*TASK OBJECTIVE*.
Give back the lines below verbatim, omitting all pictures.

*PROVIDED MATERIAL*.

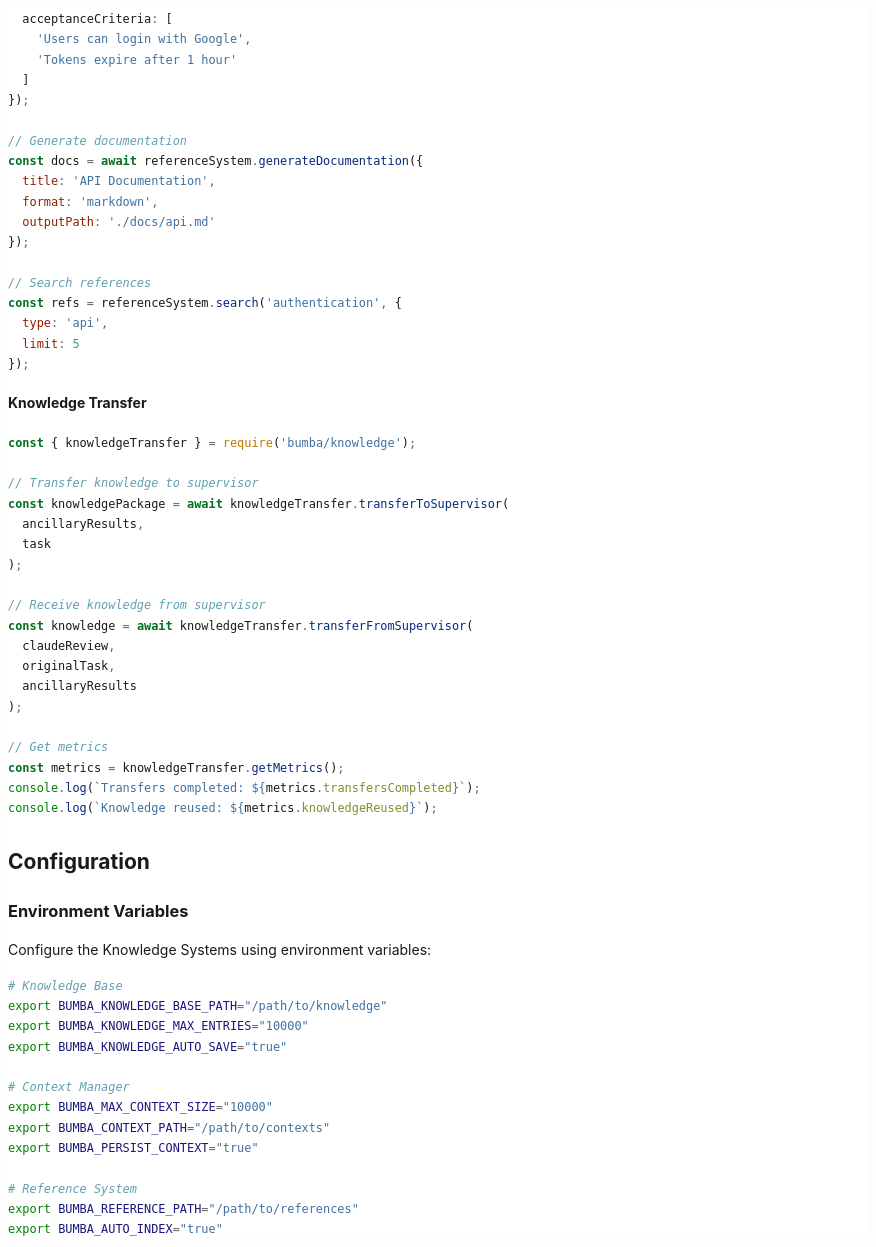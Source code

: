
 ```javascript
  acceptanceCriteria: [
    'Users can login with Google',
    'Tokens expire after 1 hour'
  ]
});

// Generate documentation
const docs = await referenceSystem.generateDocumentation({
  title: 'API Documentation',
  format: 'markdown',
  outputPath: './docs/api.md'
});

// Search references
const refs = referenceSystem.search('authentication', {
  type: 'api',
  limit: 5
});
```

#### Knowledge Transfer

```javascript
const { knowledgeTransfer } = require('bumba/knowledge');

// Transfer knowledge to supervisor
const knowledgePackage = await knowledgeTransfer.transferToSupervisor(
  ancillaryResults,
  task
);

// Receive knowledge from supervisor
const knowledge = await knowledgeTransfer.transferFromSupervisor(
  claudeReview,
  originalTask,
  ancillaryResults
);

// Get metrics
const metrics = knowledgeTransfer.getMetrics();
console.log(`Transfers completed: ${metrics.transfersCompleted}`);
console.log(`Knowledge reused: ${metrics.knowledgeReused}`);
```

## Configuration

### Environment Variables

Configure the Knowledge Systems using environment variables:

```bash
# Knowledge Base
export BUMBA_KNOWLEDGE_BASE_PATH="/path/to/knowledge"
export BUMBA_KNOWLEDGE_MAX_ENTRIES="10000"
export BUMBA_KNOWLEDGE_AUTO_SAVE="true"

# Context Manager
export BUMBA_MAX_CONTEXT_SIZE="10000"
export BUMBA_CONTEXT_PATH="/path/to/contexts"
export BUMBA_PERSIST_CONTEXT="true"

# Reference System
export BUMBA_REFERENCE_PATH="/path/to/references"
export BUMBA_AUTO_INDEX="true"
```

*ANSWER BOX*.
Source code

:
 ```javascript
  acceptanceCriteria: [
    'Users can login with Google',
    'Tokens expire after 1 hour'
  ]
});

// Generate documentation
const docs = await referenceSystem.generateDocumentation({
  title: 'API Documentation',
  format: 'markdown',
  outputPath: './docs/api.md'
});

// Search references
const refs = referenceSystem.search('authentication', {
  type: 'api',
  limit: 5
});
```

#### Knowledge Transfer

```javascript
const { knowledgeTransfer } = require('bumba/knowledge');

// Transfer knowledge to supervisor
const knowledgePackage = await knowledgeTransfer.transferToSupervisor(
  ancillaryResults,
  task
);

// Receive knowledge from supervisor
const knowledge = await knowledgeTransfer.transferFromSupervisor(
  claudeReview,
  originalTask,
  ancillaryResults
);

// Get metrics
const metrics = knowledgeTransfer.getMetrics();
console.log(`Transfers completed: ${metrics.transfersCompleted}`);
console.log(`Knowledge reused: ${metrics.knowledgeReused}`);
```

## Configuration

### Environment Variables

Configure the Knowledge Systems using environment variables:

```bash
# Knowledge Base
export BUMBA_KNOWLEDGE_BASE_PATH="/path/to/knowledge"
export BUMBA_KNOWLEDGE_MAX_ENTRIES="10000"
export BUMBA_KNOWLEDGE_AUTO_SAVE="true"

# Context Manager
export BUMBA_MAX_CONTEXT_SIZE="10000"
export BUMBA_CONTEXT_PATH="/path/to/contexts"
export BUMBA_PERSIST_CONTEXT="true"

# Reference System
export BUMBA_REFERENCE_PATH="/path/to/references"
export BUMBA_AUTO_INDEX="true"
```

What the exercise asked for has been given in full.